Task details => Copy each record below faithfully, leaving out images.

Available data =>
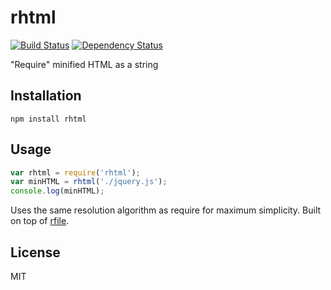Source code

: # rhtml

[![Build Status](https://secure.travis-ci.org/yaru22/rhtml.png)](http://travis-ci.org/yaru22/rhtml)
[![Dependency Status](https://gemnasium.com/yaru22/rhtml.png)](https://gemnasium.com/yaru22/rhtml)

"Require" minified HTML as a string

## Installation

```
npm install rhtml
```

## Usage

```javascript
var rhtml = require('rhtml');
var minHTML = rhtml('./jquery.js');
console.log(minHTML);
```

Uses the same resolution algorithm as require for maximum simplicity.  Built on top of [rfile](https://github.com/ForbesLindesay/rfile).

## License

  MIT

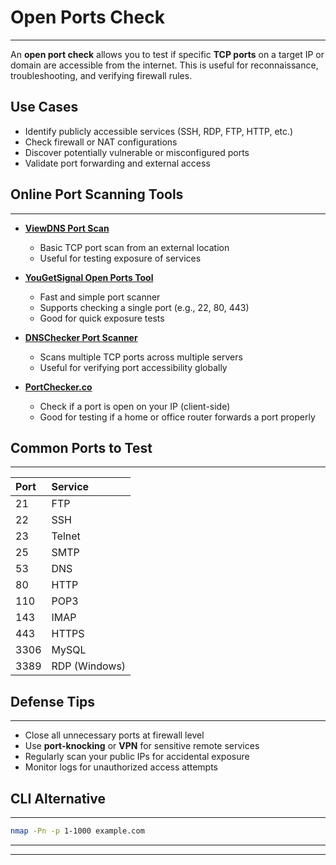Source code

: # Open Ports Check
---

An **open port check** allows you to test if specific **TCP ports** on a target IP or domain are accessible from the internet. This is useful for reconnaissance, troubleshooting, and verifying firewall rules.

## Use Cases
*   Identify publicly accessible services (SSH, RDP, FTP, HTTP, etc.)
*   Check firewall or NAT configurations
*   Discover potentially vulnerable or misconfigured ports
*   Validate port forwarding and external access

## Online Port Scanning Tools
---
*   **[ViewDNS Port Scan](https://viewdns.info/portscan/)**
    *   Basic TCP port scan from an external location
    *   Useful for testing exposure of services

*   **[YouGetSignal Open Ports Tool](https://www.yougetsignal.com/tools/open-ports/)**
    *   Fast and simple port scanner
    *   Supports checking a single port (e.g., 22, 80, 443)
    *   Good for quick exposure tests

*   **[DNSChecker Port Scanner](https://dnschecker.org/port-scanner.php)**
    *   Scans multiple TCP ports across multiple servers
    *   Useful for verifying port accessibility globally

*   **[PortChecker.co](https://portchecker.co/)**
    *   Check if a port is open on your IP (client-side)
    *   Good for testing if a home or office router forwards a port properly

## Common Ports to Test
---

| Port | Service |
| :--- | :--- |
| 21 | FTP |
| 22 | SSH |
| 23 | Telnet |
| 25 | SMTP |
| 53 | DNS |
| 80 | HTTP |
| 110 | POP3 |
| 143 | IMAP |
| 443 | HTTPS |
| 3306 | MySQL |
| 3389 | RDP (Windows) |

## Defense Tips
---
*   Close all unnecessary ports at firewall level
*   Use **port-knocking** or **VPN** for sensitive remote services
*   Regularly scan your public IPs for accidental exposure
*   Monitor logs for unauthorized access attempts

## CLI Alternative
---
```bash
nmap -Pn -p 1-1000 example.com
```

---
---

Exercise solution =>
Source code

: # rhtml

[![Build Status](https://secure.travis-ci.org/yaru22/rhtml.png)](http://travis-ci.org/yaru22/rhtml)
[![Dependency Status](https://gemnasium.com/yaru22/rhtml.png)](https://gemnasium.com/yaru22/rhtml)

"Require" minified HTML as a string

## Installation

```
npm install rhtml
```

## Usage

```javascript
var rhtml = require('rhtml');
var minHTML = rhtml('./jquery.js');
console.log(minHTML);
```

Uses the same resolution algorithm as require for maximum simplicity.  Built on top of [rfile](https://github.com/ForbesLindesay/rfile).

## License

  MIT

Source code

: # Open Ports Check
---

An **open port check** allows you to test if specific **TCP ports** on a target IP or domain are accessible from the internet. This is useful for reconnaissance, troubleshooting, and verifying firewall rules.

## Use Cases
*   Identify publicly accessible services (SSH, RDP, FTP, HTTP, etc.)
*   Check firewall or NAT configurations
*   Discover potentially vulnerable or misconfigured ports
*   Validate port forwarding and external access

## Online Port Scanning Tools
---
*   **[ViewDNS Port Scan](https://viewdns.info/portscan/)**
    *   Basic TCP port scan from an external location
    *   Useful for testing exposure of services

*   **[YouGetSignal Open Ports Tool](https://www.yougetsignal.com/tools/open-ports/)**
    *   Fast and simple port scanner
    *   Supports checking a single port (e.g., 22, 80, 443)
    *   Good for quick exposure tests

*   **[DNSChecker Port Scanner](https://dnschecker.org/port-scanner.php)**
    *   Scans multiple TCP ports across multiple servers
    *   Useful for verifying port accessibility globally

*   **[PortChecker.co](https://portchecker.co/)**
    *   Check if a port is open on your IP (client-side)
    *   Good for testing if a home or office router forwards a port properly

## Common Ports to Test
---

| Port | Service |
| :--- | :--- |
| 21 | FTP |
| 22 | SSH |
| 23 | Telnet |
| 25 | SMTP |
| 53 | DNS |
| 80 | HTTP |
| 110 | POP3 |
| 143 | IMAP |
| 443 | HTTPS |
| 3306 | MySQL |
| 3389 | RDP (Windows) |

## Defense Tips
---
*   Close all unnecessary ports at firewall level
*   Use **port-knocking** or **VPN** for sensitive remote services
*   Regularly scan your public IPs for accidental exposure
*   Monitor logs for unauthorized access attempts

## CLI Alternative
---
```bash
nmap -Pn -p 1-1000 example.com
```

---
---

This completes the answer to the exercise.